As a Christmas present to myself, I have acquired some recursive, self-replenishing baked goods. I still have the cake I ate earlier and I can eat it again later if I want. Also the cake is made of jazz.

Anyway, I couldn't decide between these two so have them both: a nice juicy film score, and perpetual motion on cartoon feet. La La Land is a very pretty movie that follows Standard Romance Plot 2a to the letter, while Cuphead is a cool video game about two jolly little crockery buddies who accidentally pledge their souls to Satan.

(<brag>I tweet a new post every week and Kris saw that I wrote about his music and he hearted my tweet and that made me very happy.</brag>)

"It leans heavily into the luxurious strings and strident brass that betoken romance and fancy, stretching from the boisterous to the shy to the delightful. But at points its imagination begins to run dry, repeating a figure or a form too regularly or too exactly. There must be an ebb and flow to these things, and too often the score sticks in neutral. Too often it sits back on line after line of the same length, falling into awkward overreliance on couplets rather than more natural quatrains, all square and blocky and clumsy."

"It’s no coincidence that all of the tunes acquit themselves much better as incidental music, set for jaunty ensembles of vibraphone chirps and plucks of upright bass rather than to lacklustre voice. Do splash out for the mega extra super complete version of the soundtrack. Brief, charming nuggets of tune abound."

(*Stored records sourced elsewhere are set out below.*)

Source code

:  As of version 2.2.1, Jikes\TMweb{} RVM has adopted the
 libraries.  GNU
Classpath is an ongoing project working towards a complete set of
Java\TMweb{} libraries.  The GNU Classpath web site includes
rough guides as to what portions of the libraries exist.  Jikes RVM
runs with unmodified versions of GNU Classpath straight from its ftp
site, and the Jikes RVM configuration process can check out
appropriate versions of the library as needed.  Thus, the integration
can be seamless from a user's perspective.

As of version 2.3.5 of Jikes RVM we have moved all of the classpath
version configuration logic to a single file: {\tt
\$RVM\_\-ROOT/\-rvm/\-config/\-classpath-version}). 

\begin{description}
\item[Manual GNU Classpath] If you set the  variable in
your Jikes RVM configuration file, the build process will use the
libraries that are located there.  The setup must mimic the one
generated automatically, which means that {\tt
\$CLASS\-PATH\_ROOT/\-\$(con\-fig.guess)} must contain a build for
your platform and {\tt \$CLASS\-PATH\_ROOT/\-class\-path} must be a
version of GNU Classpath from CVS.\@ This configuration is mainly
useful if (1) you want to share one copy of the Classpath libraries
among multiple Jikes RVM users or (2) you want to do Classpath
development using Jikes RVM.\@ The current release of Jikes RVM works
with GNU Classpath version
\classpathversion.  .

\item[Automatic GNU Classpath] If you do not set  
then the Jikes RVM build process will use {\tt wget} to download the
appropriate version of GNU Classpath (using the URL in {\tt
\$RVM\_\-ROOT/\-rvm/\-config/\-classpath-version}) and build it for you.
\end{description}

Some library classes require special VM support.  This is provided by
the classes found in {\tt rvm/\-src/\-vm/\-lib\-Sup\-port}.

"Channelling the wacky surrealism of early animation, Cuphead is as delightful as its own soundtrack of brassy jazzy funtimes, as exaggerated as its colourful cast of caricatures: rubbery-limbed, in constant motion, possessed of an inexhaustible manic energy. The squiggly sax solos, sassy muted trumpets and frenetic pounding percussion are all ribboned together with inky-smooth production."



Lurking within my secret, sinister panopticon, I can see all the statistics and demographics on exactly who visits my blog: their preferred operating system and web browser, whence hails their IP address, and that's about it really.

However, as I mentioned a paragraph or two ago, I regularly tweet my content out into the ether so the whole wide Internet can enjoy my ramblings. And I seem to have aggregated a contingent of bots that snuggle around my digital ankles like a flock of sexy ducklings. So unless I happen to be wildly popular in Poland, a country I have never visited nor indeed have ever thought about in any capacity at all, my stats need a little parsing.

Fortunately, I can cross-reference the figures with my junk inbox, which these days is overflowing with the juices of unbridled lust. Daily, I receive fresh missives from a legion of Ukrainian women desperately clamouring for my luxurious silken locks, my piercing young-adult-novel-protagonist green eyes and my bank account deets.

As far as I can tell, at eighty-four clicks, this article is the one that the most real fleshpeople read this year. So hey thanks!

"Ladies and gentlemen, I am in love. That mousey boy from Portugal has ensorcelled me, with his scruffy mug, his tentative gesticulations and his deep, soulful, melted-chocolatey-brown eyes. He has stolen my heart, along with thousands of others from across Europe and the world, just like he stole his dad’s ratty old blazer. His sweet, lilting ballad is reminiscent of understated torch songs of yesteryear: sentimental, but never saccharine. Senhor Sobral is hotly tipped for a podium finish in tomorrow’s grand final, and I can only hope that will mean more reaction shots of him and his sister being utter dorks in the green room. Salvador — more like Salvadorable, am I right?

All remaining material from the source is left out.